#### Records for this exercise:
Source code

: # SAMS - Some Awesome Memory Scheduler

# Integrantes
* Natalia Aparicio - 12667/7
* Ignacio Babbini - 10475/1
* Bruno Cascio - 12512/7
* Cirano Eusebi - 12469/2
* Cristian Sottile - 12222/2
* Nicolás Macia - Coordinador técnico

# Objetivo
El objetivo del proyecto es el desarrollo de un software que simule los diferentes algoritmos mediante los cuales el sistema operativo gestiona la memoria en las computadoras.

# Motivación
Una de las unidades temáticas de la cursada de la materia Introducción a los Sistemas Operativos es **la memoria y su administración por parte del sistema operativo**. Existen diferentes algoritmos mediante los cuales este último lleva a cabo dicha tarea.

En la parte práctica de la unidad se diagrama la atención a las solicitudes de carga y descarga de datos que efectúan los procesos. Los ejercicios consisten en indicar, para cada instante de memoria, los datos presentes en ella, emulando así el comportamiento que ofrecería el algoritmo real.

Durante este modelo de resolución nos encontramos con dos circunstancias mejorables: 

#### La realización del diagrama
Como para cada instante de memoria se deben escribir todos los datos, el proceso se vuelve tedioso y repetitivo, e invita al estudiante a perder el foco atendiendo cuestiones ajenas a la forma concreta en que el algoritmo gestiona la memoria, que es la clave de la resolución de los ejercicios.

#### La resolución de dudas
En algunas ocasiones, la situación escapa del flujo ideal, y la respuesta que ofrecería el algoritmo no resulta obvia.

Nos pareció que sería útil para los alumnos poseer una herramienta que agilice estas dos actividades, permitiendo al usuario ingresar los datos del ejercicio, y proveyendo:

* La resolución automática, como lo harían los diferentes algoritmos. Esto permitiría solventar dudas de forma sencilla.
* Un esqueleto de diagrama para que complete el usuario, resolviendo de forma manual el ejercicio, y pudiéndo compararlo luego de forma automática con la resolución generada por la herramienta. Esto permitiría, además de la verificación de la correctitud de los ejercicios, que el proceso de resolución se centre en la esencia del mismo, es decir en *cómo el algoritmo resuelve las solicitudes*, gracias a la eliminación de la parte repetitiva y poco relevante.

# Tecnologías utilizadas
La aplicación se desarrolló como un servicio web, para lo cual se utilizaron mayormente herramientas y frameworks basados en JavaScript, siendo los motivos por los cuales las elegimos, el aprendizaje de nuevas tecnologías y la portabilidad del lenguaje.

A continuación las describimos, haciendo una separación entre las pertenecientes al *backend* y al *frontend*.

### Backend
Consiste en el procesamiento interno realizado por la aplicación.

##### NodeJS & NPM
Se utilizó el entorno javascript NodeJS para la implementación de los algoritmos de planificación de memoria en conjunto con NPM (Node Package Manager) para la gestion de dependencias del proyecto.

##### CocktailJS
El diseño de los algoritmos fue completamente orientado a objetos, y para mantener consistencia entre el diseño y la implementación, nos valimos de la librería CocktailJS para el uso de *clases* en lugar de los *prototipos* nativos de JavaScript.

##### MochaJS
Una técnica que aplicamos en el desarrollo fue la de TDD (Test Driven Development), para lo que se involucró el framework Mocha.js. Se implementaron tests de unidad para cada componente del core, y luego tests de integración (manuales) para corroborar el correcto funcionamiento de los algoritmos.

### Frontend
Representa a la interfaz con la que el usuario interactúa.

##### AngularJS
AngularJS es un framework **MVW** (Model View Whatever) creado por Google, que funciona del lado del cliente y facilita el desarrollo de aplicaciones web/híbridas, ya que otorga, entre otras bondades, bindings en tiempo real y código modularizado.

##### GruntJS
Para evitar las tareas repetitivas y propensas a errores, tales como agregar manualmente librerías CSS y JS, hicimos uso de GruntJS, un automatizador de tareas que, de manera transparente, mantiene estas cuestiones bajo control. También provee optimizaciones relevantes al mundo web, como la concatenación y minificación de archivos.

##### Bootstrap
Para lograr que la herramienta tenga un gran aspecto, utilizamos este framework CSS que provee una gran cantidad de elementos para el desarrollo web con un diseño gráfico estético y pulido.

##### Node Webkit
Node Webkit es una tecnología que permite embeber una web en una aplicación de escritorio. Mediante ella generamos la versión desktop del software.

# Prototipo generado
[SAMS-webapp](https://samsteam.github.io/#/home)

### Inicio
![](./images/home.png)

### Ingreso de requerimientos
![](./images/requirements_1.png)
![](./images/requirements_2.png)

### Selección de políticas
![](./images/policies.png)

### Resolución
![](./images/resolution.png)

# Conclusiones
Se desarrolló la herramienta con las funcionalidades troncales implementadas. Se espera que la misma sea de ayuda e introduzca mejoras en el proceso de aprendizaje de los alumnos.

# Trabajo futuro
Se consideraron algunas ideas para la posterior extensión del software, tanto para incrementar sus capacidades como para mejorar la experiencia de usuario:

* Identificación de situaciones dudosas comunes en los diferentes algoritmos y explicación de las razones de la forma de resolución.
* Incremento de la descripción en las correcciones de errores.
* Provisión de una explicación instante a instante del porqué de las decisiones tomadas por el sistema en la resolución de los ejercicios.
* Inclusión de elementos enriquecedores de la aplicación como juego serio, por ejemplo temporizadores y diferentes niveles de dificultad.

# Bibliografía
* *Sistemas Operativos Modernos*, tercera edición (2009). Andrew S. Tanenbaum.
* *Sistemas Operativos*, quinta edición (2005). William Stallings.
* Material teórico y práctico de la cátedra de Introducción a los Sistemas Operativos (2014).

#### Instructions for the task:
When a line in the data holds the word "explicación", show that line.

#### Output of the task:
* Identificación de situaciones dudosas comunes en los diferentes algoritmos y explicación de las razones de la forma de resolución.
* Provisión de una explicación instante a instante del porqué de las decisiones tomadas por el sistema en la resolución de los ejercicios.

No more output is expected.